Indexing on S3: Signature Version 4 support?

Hello,

I have a question about Druid on S3. I am trying to run a batch indexing job, but it is failing to write data to my bucket with following error message:
java.lang.Exception: org.apache.hadoop.fs.s3.S3Exception: org.jets3t.service.S3ServiceException: Request Error: Failed to automatically set required header “x-amz-content-sha256” for request with entity org.jets3t.service.impl.rest.httpclient.RepeatableRequestEntity@57635fb5

I think the problem might be related to S3 signature version, because my S3 bucket only supports signature version 4.
Is there a setting in Druid to specify which S3 signature version to use?

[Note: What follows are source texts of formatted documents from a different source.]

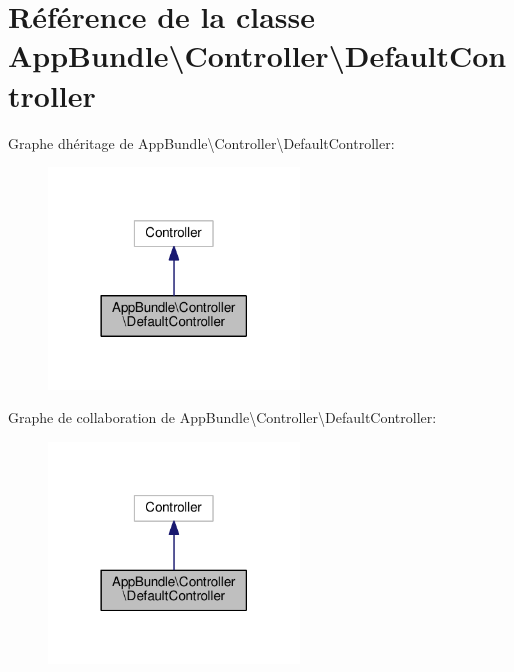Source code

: \hypertarget{classAppBundle_1_1Controller_1_1DefaultController}{}\section{Référence de la classe App\+Bundle\textbackslash{}Controller\textbackslash{}Default\+Controller}
\label{classAppBundle_1_1Controller_1_1DefaultController}


Graphe d\textquotesingle{}héritage de App\+Bundle\textbackslash{}Controller\textbackslash{}Default\+Controller\+:\nopagebreak
\begin{figure}[H]
\begin{center}
\leavevmode
\includegraphics[width=189pt]{classAppBundle_1_1Controller_1_1DefaultController__inherit__graph}
\end{center}
\end{figure}


Graphe de collaboration de App\+Bundle\textbackslash{}Controller\textbackslash{}Default\+Controller\+:\nopagebreak
\begin{figure}[H]
\begin{center}
\leavevmode
\includegraphics[width=189pt]{classAppBundle_1_1Controller_1_1DefaultController__coll__graph}
\end{center}
\end{figure}
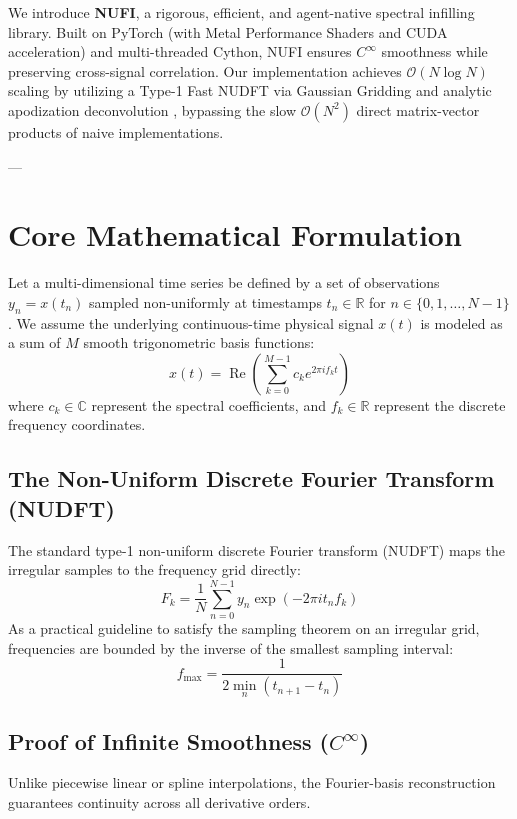 \documentclass[11pt,a4paper]{article}
\begin{document}
We introduce \textbf{NUFI}, a rigorous, efficient, and agent-native spectral infilling library. Built on PyTorch (with Metal Performance Shaders and CUDA acceleration) and multi-threaded Cython, NUFI ensures $C^\infty$ smoothness while preserving cross-signal correlation. Our implementation achieves $\mathcal{O}(N \log N)$ scaling by utilizing a Type-1 Fast NUDFT via Gaussian Gridding and analytic apodization deconvolution \cite{Greengard2004, Barnett2019}, bypassing the slow $\mathcal{O}(N^2)$ direct matrix-vector products of naive implementations.

---

\section{Core Mathematical Formulation}

Let a multi-dimensional time series be defined by a set of observations $y_n = x(t_n)$ sampled non-uniformly at timestamps $t_n \in \mathbb{R}$ for $n \in \{0, 1, \dots, N-1\}$. We assume the underlying continuous-time physical signal $x(t)$ is modeled as a sum of $M$ smooth trigonometric basis functions:
\begin{equation}
x(t) = \operatorname{Re}\left( \sum_{k=0}^{M-1} c_k e^{2\pi i f_k t} \right)
\end{equation}
where $c_k \in \mathbb{C}$ represent the spectral coefficients, and $f_k \in \mathbb{R}$ represent the discrete frequency coordinates.

\subsection{The Non-Uniform Discrete Fourier Transform (NUDFT)}
The standard type-1 non-uniform discrete Fourier transform (NUDFT) maps the irregular samples to the frequency grid directly:
\begin{equation}
F_k = \frac{1}{N} \sum_{n=0}^{N-1} y_n \exp\left(-2\pi i t_n f_k\right)
\end{equation}
As a practical guideline to satisfy the sampling theorem on an irregular grid, frequencies are bounded by the inverse of the smallest sampling interval:
\begin{equation}
f_{\max} = \frac{1}{2 \min_n(t_{n+1} - t_n)}
\end{equation}

\subsection{Proof of Infinite Smoothness ($C^\infty$)}
Unlike piecewise linear or spline interpolations, the Fourier-basis reconstruction guarantees continuity across all derivative orders.
\end{document}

For reference, I am using druid version 0.9.0 and here is the relevant S3 configuration settings of my setup:

  • in druid-0.9.0/conf/druid/_common/common.runtime.properties:
    druid.extensions.loadList=[“druid-s3-extensions”]

    druid.storage.type=s3
    druid.storage.bucket=<MY_BUCKET>
    druid.storage.baseKey=druid/segments
    druid.s3.accessKey=<MY_ACCESS_KEY>
    druid.s3.secretKey=<MY_SECRET_KEY>

    druid.indexer.logs.type=s3
    druid.indexer.logs.s3Bucket=<MY_BUCKET>
    druid.indexer.logs.s3Prefix=druid/indexing-logs

  • in my index.json file, I added following job properties:
    “jobProperties” : {
    “fs.s3.awsAccessKeyId” : “MY_ACCESS_KEY”,
    “fs.s3.awsSecretAccessKey” : “MY_SECRET_KEY”,
    “fs.s3.impl” : “org.apache.hadoop.fs.s3native.NativeS3FileSystem”,
    “fs.s3n.awsAccessKeyId” : “MY_ACCESS_KEY”,
    “fs.s3n.awsSecretAccessKey” : “MY_SECRET_KEY”,
    “fs.s3n.impl” : “org.apache.hadoop.fs.s3native.NativeS3FileSystem”,
    “io.compression.codecs” : “org.apache.hadoop.io.compress.GzipCodec,org.apache.hadoop.io.compress.DefaultCodec,org.apache.hadoop.io.compress.BZip2Codec,org.apache.hadoop.io.compress.SnappyCodec”
    }

Let me know if you need any other info.

Thanks in advance for the help!

Isabelle

I think we need to update our version of jets3t in Druid

It looks like this was fixed in http://www.jets3t.org/RELEASE_NOTES.html

Do you mind submitting a PR that updates jets3t?

Hi Fangjin,

It looks like you guys are already on the latest version for jets3t 0.9.4, doesn’t it?

Thanks,

Isabelle

Hopefully an update to jets3t won’t upset hadoop/spark indexers too much

One thing to note is that the indexing logs are loaded to my S3 bucket without issue.
What is the difference between the logs push to S3 vs. the index push to S3? Do they both use jets3t library?

Thanks,

Isabelle

Hmm, there should be no difference as they are using the same version of jets3t.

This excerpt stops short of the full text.